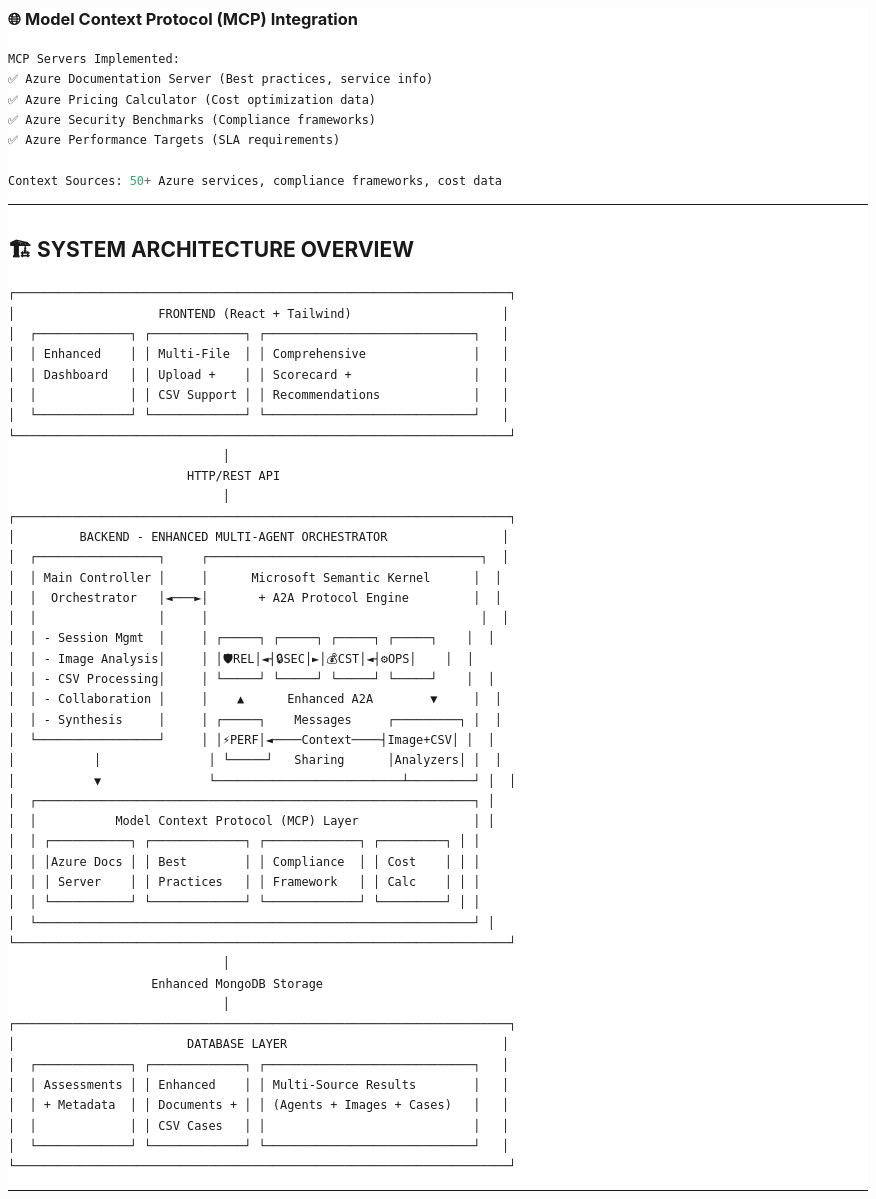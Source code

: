 ### **🌐 Model Context Protocol (MCP) Integration**
```python
MCP Servers Implemented:
✅ Azure Documentation Server (Best practices, service info)
✅ Azure Pricing Calculator (Cost optimization data)
✅ Azure Security Benchmarks (Compliance frameworks)
✅ Azure Performance Targets (SLA requirements)

Context Sources: 50+ Azure services, compliance frameworks, cost data
```

---

## 🏗️ **SYSTEM ARCHITECTURE OVERVIEW**

```
┌─────────────────────────────────────────────────────────────────────┐
│                    FRONTEND (React + Tailwind)                     │
│  ┌─────────────┐ ┌─────────────┐ ┌─────────────────────────────┐   │
│  │ Enhanced    │ │ Multi-File  │ │ Comprehensive               │   │
│  │ Dashboard   │ │ Upload +    │ │ Scorecard +                 │   │
│  │             │ │ CSV Support │ │ Recommendations             │   │
│  └─────────────┘ └─────────────┘ └─────────────────────────────┘   │
└─────────────────────────────────────────────────────────────────────┘
                              │
                         HTTP/REST API
                              │
┌─────────────────────────────────────────────────────────────────────┐
│         BACKEND - ENHANCED MULTI-AGENT ORCHESTRATOR                │
│  ┌─────────────────┐     ┌──────────────────────────────────────┐  │
│  │ Main Controller │     │      Microsoft Semantic Kernel      │  │
│  │  Orchestrator   │◄───►│       + A2A Protocol Engine         │  │
│  │                 │     │                                      │  │
│  │ - Session Mgmt  │     │ ┌─────┐ ┌─────┐ ┌─────┐ ┌─────┐    │  │
│  │ - Image Analysis│     │ │🛡️REL│◄┤🔒SEC│►│💰CST│◄┤⚙️OPS│    │  │
│  │ - CSV Processing│     │ └─────┘ └─────┘ └─────┘ └─────┘    │  │
│  │ - Collaboration │     │    ▲      Enhanced A2A        ▼     │  │
│  │ - Synthesis     │     │ ┌─────┐    Messages     ┌─────────┐ │  │
│  └─────────────────┘     │ │⚡PERF│◄────Context────┤Image+CSV│ │  │
│           │               │ └─────┘   Sharing      │Analyzers│ │  │
│           ▼               └──────────────────────────┴─────────┘ │  │
│  ┌─────────────────────────────────────────────────────────────┐ │
│  │           Model Context Protocol (MCP) Layer                │ │
│  │ ┌───────────┐ ┌─────────────┐ ┌─────────────┐ ┌─────────┐ │ │
│  │ │Azure Docs │ │ Best        │ │ Compliance  │ │ Cost    │ │ │
│  │ │ Server    │ │ Practices   │ │ Framework   │ │ Calc    │ │ │
│  │ └───────────┘ └─────────────┘ └─────────────┘ └─────────┘ │ │
│  └─────────────────────────────────────────────────────────────┘ │
└─────────────────────────────────────────────────────────────────────┘
                              │
                    Enhanced MongoDB Storage
                              │
┌─────────────────────────────────────────────────────────────────────┐
│                        DATABASE LAYER                              │
│  ┌─────────────┐ ┌─────────────┐ ┌─────────────────────────────┐   │
│  │ Assessments │ │ Enhanced    │ │ Multi-Source Results        │   │
│  │ + Metadata  │ │ Documents + │ │ (Agents + Images + Cases)   │   │
│  │             │ │ CSV Cases   │ │                             │   │
│  └─────────────┘ └─────────────┘ └─────────────────────────────┘   │
└─────────────────────────────────────────────────────────────────────┘
```

---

» **What is being asked**:
Filter the entries down to the lines with the word "frameworks" in them, and copy those lines.

» **Answer to the exercise**:
✅ Azure Security Benchmarks (Compliance frameworks)
Context Sources: 50+ Azure services, compliance frameworks, cost data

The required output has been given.